## YOUR GOAL:
Exact repetition of every record is required.

## DATA SHOWN:
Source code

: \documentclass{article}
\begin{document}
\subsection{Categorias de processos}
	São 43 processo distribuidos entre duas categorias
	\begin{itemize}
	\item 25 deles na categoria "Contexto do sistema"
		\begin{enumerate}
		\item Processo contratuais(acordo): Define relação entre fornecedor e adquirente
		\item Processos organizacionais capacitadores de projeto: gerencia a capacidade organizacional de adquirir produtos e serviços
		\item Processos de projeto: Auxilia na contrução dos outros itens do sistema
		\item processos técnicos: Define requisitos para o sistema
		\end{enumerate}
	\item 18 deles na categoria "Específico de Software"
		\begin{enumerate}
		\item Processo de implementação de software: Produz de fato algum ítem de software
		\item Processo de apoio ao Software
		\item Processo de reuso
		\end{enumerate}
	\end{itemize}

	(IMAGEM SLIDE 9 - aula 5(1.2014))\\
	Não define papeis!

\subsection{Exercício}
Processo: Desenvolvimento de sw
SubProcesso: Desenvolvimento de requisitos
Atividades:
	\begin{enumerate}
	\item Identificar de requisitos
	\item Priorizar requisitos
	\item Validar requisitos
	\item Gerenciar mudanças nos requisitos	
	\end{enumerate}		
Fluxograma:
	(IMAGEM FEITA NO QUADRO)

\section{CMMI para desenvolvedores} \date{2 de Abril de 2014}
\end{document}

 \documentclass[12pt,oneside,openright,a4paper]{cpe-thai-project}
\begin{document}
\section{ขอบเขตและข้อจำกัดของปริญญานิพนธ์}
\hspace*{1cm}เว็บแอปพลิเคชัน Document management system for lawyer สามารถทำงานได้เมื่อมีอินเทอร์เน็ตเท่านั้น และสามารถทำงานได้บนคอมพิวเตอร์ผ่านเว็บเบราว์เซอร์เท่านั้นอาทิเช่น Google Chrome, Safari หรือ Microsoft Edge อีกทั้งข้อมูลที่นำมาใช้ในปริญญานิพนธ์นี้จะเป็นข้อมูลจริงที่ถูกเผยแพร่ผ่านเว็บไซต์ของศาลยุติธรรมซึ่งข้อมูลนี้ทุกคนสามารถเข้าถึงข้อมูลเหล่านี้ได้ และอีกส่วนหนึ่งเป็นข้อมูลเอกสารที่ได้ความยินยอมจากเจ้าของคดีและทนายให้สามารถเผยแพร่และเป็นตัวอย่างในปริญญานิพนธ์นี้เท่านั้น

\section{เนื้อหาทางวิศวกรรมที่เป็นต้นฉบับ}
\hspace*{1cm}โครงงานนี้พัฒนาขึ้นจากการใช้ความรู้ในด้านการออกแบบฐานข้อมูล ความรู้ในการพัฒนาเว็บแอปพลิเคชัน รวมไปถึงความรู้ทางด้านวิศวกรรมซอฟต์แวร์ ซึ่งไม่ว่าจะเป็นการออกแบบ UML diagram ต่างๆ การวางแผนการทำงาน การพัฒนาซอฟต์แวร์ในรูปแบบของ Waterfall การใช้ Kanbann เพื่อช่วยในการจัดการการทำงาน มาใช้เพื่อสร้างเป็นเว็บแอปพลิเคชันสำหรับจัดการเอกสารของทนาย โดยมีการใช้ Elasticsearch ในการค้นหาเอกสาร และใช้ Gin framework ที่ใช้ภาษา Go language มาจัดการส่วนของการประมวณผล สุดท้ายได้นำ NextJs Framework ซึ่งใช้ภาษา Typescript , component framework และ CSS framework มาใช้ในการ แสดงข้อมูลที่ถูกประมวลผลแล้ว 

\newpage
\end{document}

## RESULT:
Source code

: \documentclass{article}
\begin{document}
\subsection{Categorias de processos}
	São 43 processo distribuidos entre duas categorias
	\begin{itemize}
	\item 25 deles na categoria "Contexto do sistema"
		\begin{enumerate}
		\item Processo contratuais(acordo): Define relação entre fornecedor e adquirente
		\item Processos organizacionais capacitadores de projeto: gerencia a capacidade organizacional de adquirir produtos e serviços
		\item Processos de projeto: Auxilia na contrução dos outros itens do sistema
		\item processos técnicos: Define requisitos para o sistema
		\end{enumerate}
	\item 18 deles na categoria "Específico de Software"
		\begin{enumerate}
		\item Processo de implementação de software: Produz de fato algum ítem de software
		\item Processo de apoio ao Software
		\item Processo de reuso
		\end{enumerate}
	\end{itemize}

	(IMAGEM SLIDE 9 - aula 5(1.2014))\\
	Não define papeis!

\subsection{Exercício}
Processo: Desenvolvimento de sw
SubProcesso: Desenvolvimento de requisitos
Atividades:
	\begin{enumerate}
	\item Identificar de requisitos
	\item Priorizar requisitos
	\item Validar requisitos
	\item Gerenciar mudanças nos requisitos	
	\end{enumerate}		
Fluxograma:
	(IMAGEM FEITA NO QUADRO)

\section{CMMI para desenvolvedores} \date{2 de Abril de 2014}
\end{document}

 \documentclass[12pt,oneside,openright,a4paper]{cpe-thai-project}
\begin{document}
\section{ขอบเขตและข้อจำกัดของปริญญานิพนธ์}
\hspace*{1cm}เว็บแอปพลิเคชัน Document management system for lawyer สามารถทำงานได้เมื่อมีอินเทอร์เน็ตเท่านั้น และสามารถทำงานได้บนคอมพิวเตอร์ผ่านเว็บเบราว์เซอร์เท่านั้นอาทิเช่น Google Chrome, Safari หรือ Microsoft Edge อีกทั้งข้อมูลที่นำมาใช้ในปริญญานิพนธ์นี้จะเป็นข้อมูลจริงที่ถูกเผยแพร่ผ่านเว็บไซต์ของศาลยุติธรรมซึ่งข้อมูลนี้ทุกคนสามารถเข้าถึงข้อมูลเหล่านี้ได้ และอีกส่วนหนึ่งเป็นข้อมูลเอกสารที่ได้ความยินยอมจากเจ้าของคดีและทนายให้สามารถเผยแพร่และเป็นตัวอย่างในปริญญานิพนธ์นี้เท่านั้น

\section{เนื้อหาทางวิศวกรรมที่เป็นต้นฉบับ}
\hspace*{1cm}โครงงานนี้พัฒนาขึ้นจากการใช้ความรู้ในด้านการออกแบบฐานข้อมูล ความรู้ในการพัฒนาเว็บแอปพลิเคชัน รวมไปถึงความรู้ทางด้านวิศวกรรมซอฟต์แวร์ ซึ่งไม่ว่าจะเป็นการออกแบบ UML diagram ต่างๆ การวางแผนการทำงาน การพัฒนาซอฟต์แวร์ในรูปแบบของ Waterfall การใช้ Kanbann เพื่อช่วยในการจัดการการทำงาน มาใช้เพื่อสร้างเป็นเว็บแอปพลิเคชันสำหรับจัดการเอกสารของทนาย โดยมีการใช้ Elasticsearch ในการค้นหาเอกสาร และใช้ Gin framework ที่ใช้ภาษา Go language มาจัดการส่วนของการประมวณผล สุดท้ายได้นำ NextJs Framework ซึ่งใช้ภาษา Typescript , component framework และ CSS framework มาใช้ในการ แสดงข้อมูลที่ถูกประมวลผลแล้ว 

\newpage
\end{document}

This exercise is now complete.